Parenting Your High School Graduate/18 Year Old Adult

     Congratulations to you and your child graduating from High School.  After 13 years of hard work, your child has begun the true transition into adulthood.  So now what?  Some of you will have children go away to college, some will still live at home and go to a local college or vocational school, and some will enter the work force.  Your sons will receive a draft card in the mail and your daughters will insist that you can’t tell them how to dress.  How can you make this transition in a healthy way that allows your relationship with your children continue to grow and not deteriorate into frustration and resentment on both sides?
  The answer can be found in your communication.  Think of your 18 year old as a brand new adult, like a newly hired employee.  They still need some guidance and mentoring.  However, this has to be done in a way that is mutually respectful.  The best place to begin is with your expectations and this will depend on the history of you and your child.  Let’s assume you have had a relatively good relationship and you generally trust your child.  List out all your expectations of your child and have them list out their expectations of what is going to change in their life in terms of new responsibilities and privileges.  If your child is going away to college, work out a budget with them and be available to them when they have questions about how to deal with problems that arise.  Help them develop a budget as many children have never done this before.  Reinforce the rule of never drinking and driving or being a passenger with someone who is drinking. Talk about roommate etiquette.  Discuss how often you expect to communicate and/or if possible, how often you expect them to come home.  Please do not pick a major for your child.  That has to be their choice, good or bad.  You don’t want them to resent you later in life because they never got to explore a desired career path.  You don’t have to understand their interests, you have to support their choices.

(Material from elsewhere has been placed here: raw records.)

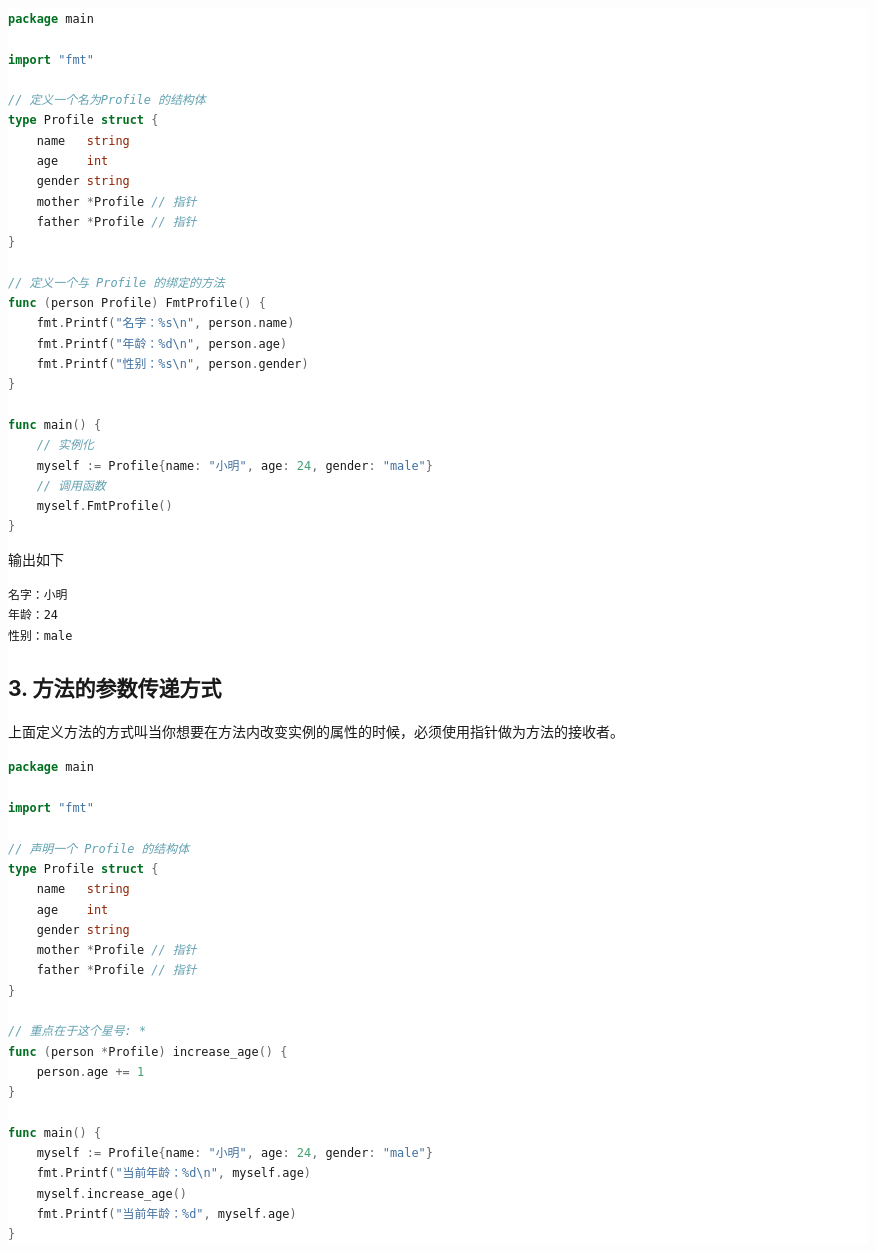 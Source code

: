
 ```go
package main

import "fmt"

// 定义一个名为Profile 的结构体
type Profile struct {
	name   string
	age    int
	gender string
	mother *Profile // 指针
	father *Profile // 指针
}

// 定义一个与 Profile 的绑定的方法
func (person Profile) FmtProfile() {
	fmt.Printf("名字：%s\n", person.name)
	fmt.Printf("年龄：%d\n", person.age)
	fmt.Printf("性别：%s\n", person.gender)
}

func main() {
    // 实例化
	myself := Profile{name: "小明", age: 24, gender: "male"}
    // 调用函数
	myself.FmtProfile()
}
```

输出如下 

```
名字：小明
年龄：24
性别：male
```

## 3. 方法的参数传递方式

上面定义方法的方式叫当你想要在方法内改变实例的属性的时候，必须使用指针做为方法的接收者。

```go
package main

import "fmt"

// 声明一个 Profile 的结构体
type Profile struct {
	name   string
	age    int
	gender string
	mother *Profile // 指针
	father *Profile // 指针
}

// 重点在于这个星号: *
func (person *Profile) increase_age() {
	person.age += 1
}

func main() {
	myself := Profile{name: "小明", age: 24, gender: "male"}
	fmt.Printf("当前年龄：%d\n", myself.age)
	myself.increase_age()
	fmt.Printf("当前年龄：%d", myself.age)
}
``` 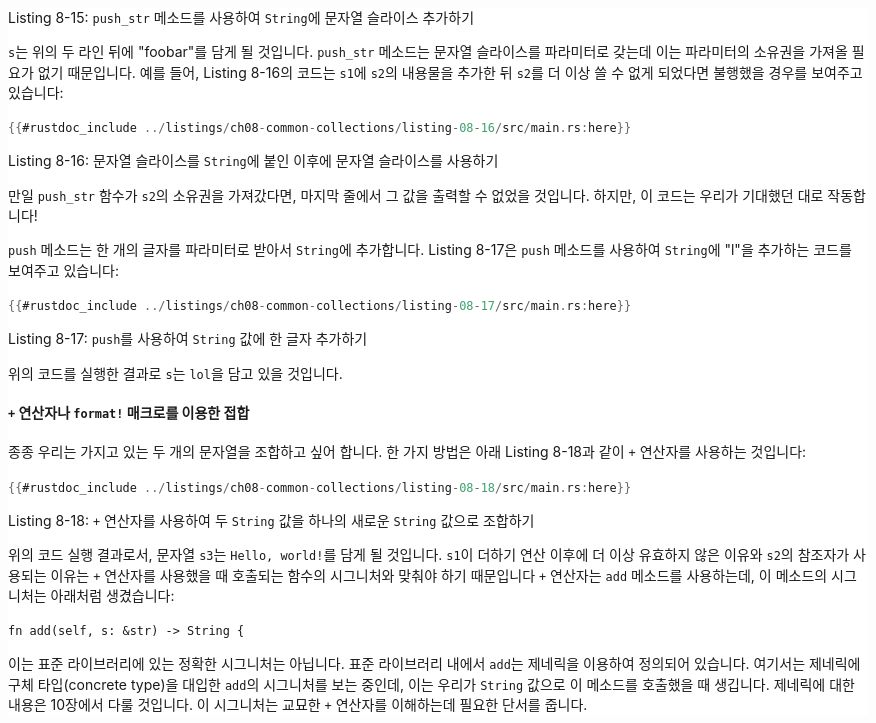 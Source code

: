<span class="caption">Listing 8-15: `push_str` 메소드를 사용하여 `String`에
문자열 슬라이스 추가하기</span>

`s`는 위의 두 라인 뒤에 "foobar"를 담게 될 것입니다. `push_str` 메소드는
문자열 슬라이스를 파라미터로 갖는데 이는 파라미터의 소유권을 가져올 필요가
없기 때문입니다. 예를 들어, Listing 8-16의 코드는 `s1`에 `s2`의 내용물을
추가한 뒤 `s2`를 더 이상 쓸 수 없게 되었다면 불행했을 경우를 보여주고 있습니다:

```rust
{{#rustdoc_include ../listings/ch08-common-collections/listing-08-16/src/main.rs:here}}
```

<span class="caption">Listing 8-16: 문자열 슬라이스를 `String`에 붙인 이후에
문자열 슬라이스를 사용하기</span>

만일 `push_str` 함수가 `s2`의 소유권을 가져갔다면, 마지막 줄에서 그 값을
출력할 수 없었을 것입니다. 하지만, 이 코드는 우리가 기대했던 대로 작동합니다!

`push` 메소드는 한 개의 글자를 파라미터로 받아서 `String`에 추가합니다.
Listing 8-17은 `push` 메소드를 사용하여 `String`에 "l"을 추가하는 코드를
보여주고 있습니다:

```rust
{{#rustdoc_include ../listings/ch08-common-collections/listing-08-17/src/main.rs:here}}
```

<span class="caption">Listing 8-17: `push`를 사용하여 `String` 값에 한 글자
추가하기</span>

위의 코드를 실행한 결과로 `s`는 `lol`을 담고 있을 것입니다.

#### `+` 연산자나 `format!` 매크로를 이용한 접합

종종 우리는 가지고 있는 두 개의 문자열을 조합하고 싶어 합니다. 한 가지 방법은
아래 Listing 8-18과 같이 `+` 연산자를 사용하는 것입니다:

```rust
{{#rustdoc_include ../listings/ch08-common-collections/listing-08-18/src/main.rs:here}}
```

<span class="caption">Listing 8-18: `+` 연산자를 사용하여 두 `String` 값을
하나의 새로운 `String` 값으로 조합하기</span>

위의 코드 실행 결과로서, 문자열 `s3`는 `Hello, world!`를 담게 될 것입니다.
`s1`이 더하기 연산 이후에 더 이상 유효하지 않은 이유와 `s2`의 참조자가 사용되는
이유는 `+` 연산자를 사용했을 때 호출되는 함수의 시그니처와 맞춰야 하기
때문입니다 `+` 연산자는 `add` 메소드를 사용하는데, 이 메소드의 시그니처는
아래처럼 생겼습니다:

```rust,ignore
fn add(self, s: &str) -> String {
```

이는 표준 라이브러리에 있는 정확한 시그니처는 아닙니다. 표준 라이브러리
내에서 `add`는 제네릭을 이용하여 정의되어 있습니다. 여기서는 제네릭에
구체 타입(concrete type)을 대입한 `add`의 시그니처를 보는 중인데, 이는
우리가 `String` 값으로 이 메소드를 호출했을 때 생깁니다. 제네릭에 대한
내용은 10장에서 다룰 것입니다. 이 시그니처는 교묘한 `+` 연산자를 이해하는데
필요한 단서를 줍니다.
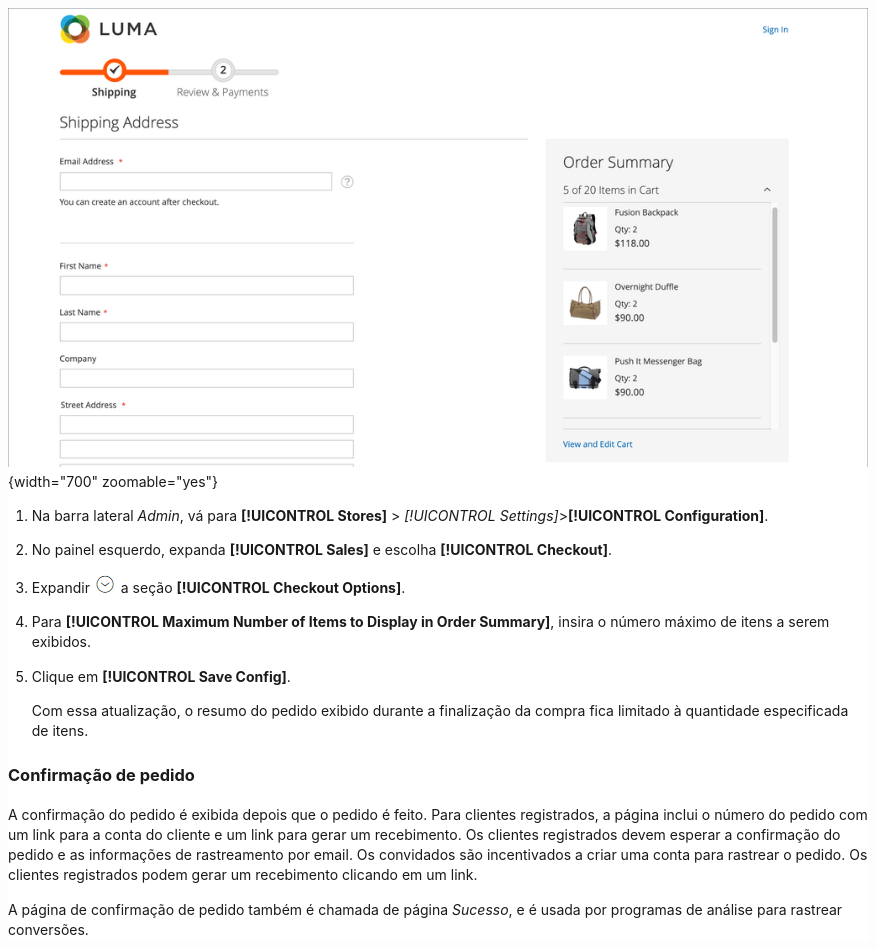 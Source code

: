 ![Número de itens exibidos no Resumo de Pedidos](./assets/order-summary.png){width="700" zoomable="yes"}

1. Na barra lateral _Admin_, vá para **[!UICONTROL Stores]** > _[!UICONTROL Settings]_>**[!UICONTROL Configuration]**.

1. No painel esquerdo, expanda **[!UICONTROL Sales]** e escolha **[!UICONTROL Checkout]**.

1. Expandir ![Seletor de expansão](../assets/icon-display-expand.png) a seção **[!UICONTROL Checkout Options]**.

1. Para **[!UICONTROL Maximum Number of Items to Display in Order Summary]**, insira o número máximo de itens a serem exibidos.

1. Clique em **[!UICONTROL Save Config]**.

   Com essa atualização, o resumo do pedido exibido durante a finalização da compra fica limitado à quantidade especificada de itens.

### Confirmação de pedido

A confirmação do pedido é exibida depois que o pedido é feito. Para clientes registrados, a página inclui o número do pedido com um link para a conta do cliente e um link para gerar um recebimento. Os clientes registrados devem esperar a confirmação do pedido e as informações de rastreamento por email. Os convidados são incentivados a criar uma conta para rastrear o pedido. Os clientes registrados podem gerar um recebimento clicando em um link.

A página de confirmação de pedido também é chamada de página _Sucesso_, e é usada por programas de análise para rastrear conversões.
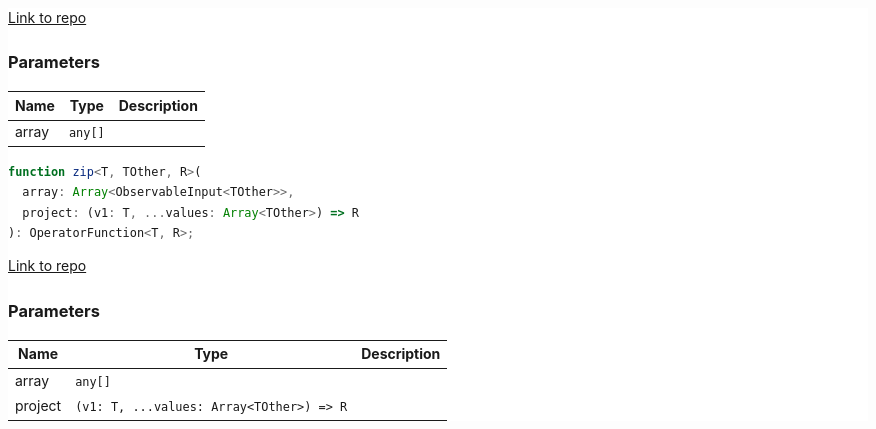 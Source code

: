[Link to repo](https://github.com/ReactiveX/rxjs/blob/master/src/internal/operators/zipWith.ts#L32-L32)

### Parameters

| Name  | Type    | Description |
| ----- | ------- | ----------- |
| array | `any[]` |             |

```ts
function zip<T, TOther, R>(
  array: Array<ObservableInput<TOther>>,
  project: (v1: T, ...values: Array<TOther>) => R
): OperatorFunction<T, R>;
```

[Link to repo](https://github.com/ReactiveX/rxjs/blob/master/src/internal/operators/zipWith.ts#L34-L34)

### Parameters

| Name    | Type                                     | Description |
| ------- | ---------------------------------------- | ----------- |
| array   | `any[]`                                  |             |
| project | `(v1: T, ...values: Array<TOther>) => R` |             |
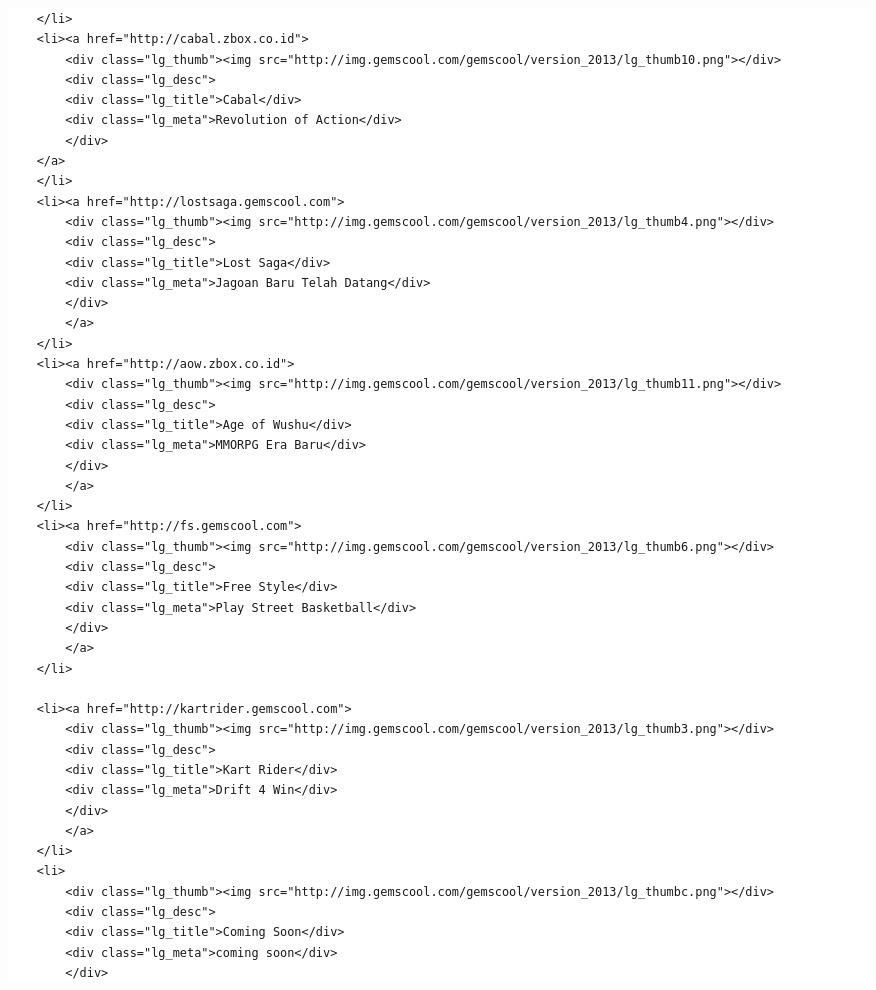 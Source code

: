 		</li>
		<li><a href="http://cabal.zbox.co.id">
			<div class="lg_thumb"><img src="http://img.gemscool.com/gemscool/version_2013/lg_thumb10.png"></div>
			<div class="lg_desc">
			<div class="lg_title">Cabal</div>
			<div class="lg_meta">Revolution of Action</div>
			</div>
		</a>
		</li>
		<li><a href="http://lostsaga.gemscool.com">
			<div class="lg_thumb"><img src="http://img.gemscool.com/gemscool/version_2013/lg_thumb4.png"></div>
			<div class="lg_desc">
			<div class="lg_title">Lost Saga</div>
			<div class="lg_meta">Jagoan Baru Telah Datang</div>
			</div>
			</a>
		</li>
		<li><a href="http://aow.zbox.co.id">
			<div class="lg_thumb"><img src="http://img.gemscool.com/gemscool/version_2013/lg_thumb11.png"></div>
			<div class="lg_desc">
			<div class="lg_title">Age of Wushu</div>
			<div class="lg_meta">MMORPG Era Baru</div>
			</div>
			</a>
		</li>
		<li><a href="http://fs.gemscool.com">
			<div class="lg_thumb"><img src="http://img.gemscool.com/gemscool/version_2013/lg_thumb6.png"></div>
			<div class="lg_desc">
			<div class="lg_title">Free Style</div>
			<div class="lg_meta">Play Street Basketball</div>
			</div>
			</a>
		</li>

		<li><a href="http://kartrider.gemscool.com">
			<div class="lg_thumb"><img src="http://img.gemscool.com/gemscool/version_2013/lg_thumb3.png"></div>
			<div class="lg_desc">
			<div class="lg_title">Kart Rider</div>
			<div class="lg_meta">Drift 4 Win</div>
			</div>
			</a>
		</li>
		<li>
			<div class="lg_thumb"><img src="http://img.gemscool.com/gemscool/version_2013/lg_thumbc.png"></div>
			<div class="lg_desc">
			<div class="lg_title">Coming Soon</div>
			<div class="lg_meta">coming soon</div>
			</div>
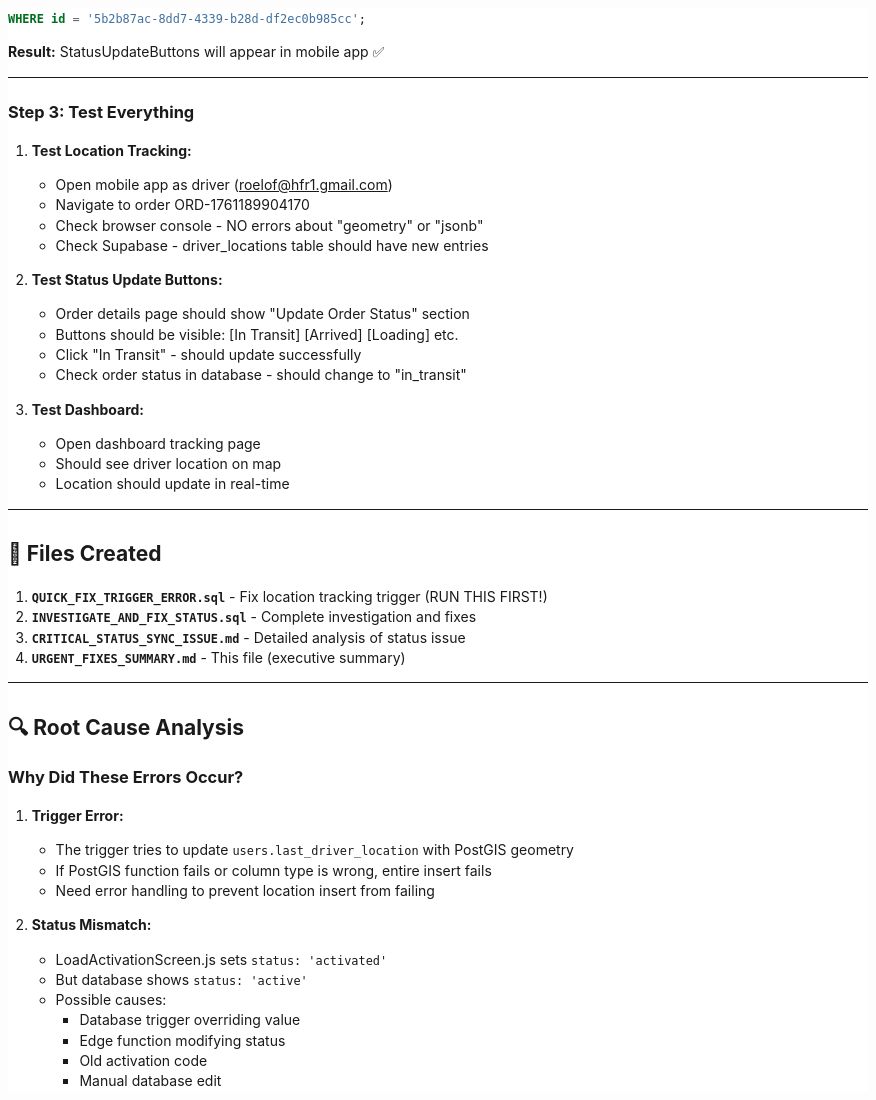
 ```sql
WHERE id = '5b2b87ac-8dd7-4339-b28d-df2ec0b985cc';
```

**Result:** StatusUpdateButtons will appear in mobile app ✅

---

### **Step 3: Test Everything**

1. **Test Location Tracking:**

   - Open mobile app as driver (roelof@hfr1.gmail.com)
   - Navigate to order ORD-1761189904170
   - Check browser console - NO errors about "geometry" or "jsonb"
   - Check Supabase - driver_locations table should have new entries

2. **Test Status Update Buttons:**

   - Order details page should show "Update Order Status" section
   - Buttons should be visible: [In Transit] [Arrived] [Loading] etc.
   - Click "In Transit" - should update successfully
   - Check order status in database - should change to "in_transit"

3. **Test Dashboard:**
   - Open dashboard tracking page
   - Should see driver location on map
   - Location should update in real-time

---

## 📂 **Files Created**

1. **`QUICK_FIX_TRIGGER_ERROR.sql`** - Fix location tracking trigger (RUN THIS FIRST!)
2. **`INVESTIGATE_AND_FIX_STATUS.sql`** - Complete investigation and fixes
3. **`CRITICAL_STATUS_SYNC_ISSUE.md`** - Detailed analysis of status issue
4. **`URGENT_FIXES_SUMMARY.md`** - This file (executive summary)

---

## 🔍 **Root Cause Analysis**

### **Why Did These Errors Occur?**

1. **Trigger Error:**

   - The trigger tries to update `users.last_driver_location` with PostGIS geometry
   - If PostGIS function fails or column type is wrong, entire insert fails
   - Need error handling to prevent location insert from failing

2. **Status Mismatch:**

   - LoadActivationScreen.js sets `status: 'activated'`
   - But database shows `status: 'active'`
   - Possible causes:
     - Database trigger overriding value
     - Edge function modifying status
     - Old activation code
     - Manual database edit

     Things will probably be trickier if your new adult child lives at home. You will see things you may not want to see and will worry more because of it.  Again, sit down with your child and discuss your expectations and your child’s expectations.  For example, discuss curfews and how you will negotiate them.  Possibly your child will not really have a curfew, but you will want to know where they are and when they will be home.  Explain to them that this is a courtesy as you live together. Each of you need to know when to expect the other family member to be home.  If your child is working you need to discuss what expenses they take over and what you will still pay for.  If they don’t take care of their room, show them what you would like to see them do and also let them know that there will be times when you ask for their help as a family member and not a child.  Your job is to guide them and mentor them, not control them.  Allow them to make mistakes while still under the safety of your protection (within legal limits of course).  Communication and mutual respect will help your child navigate and grow into an independent adult more smoothly than rules and demands and punishments.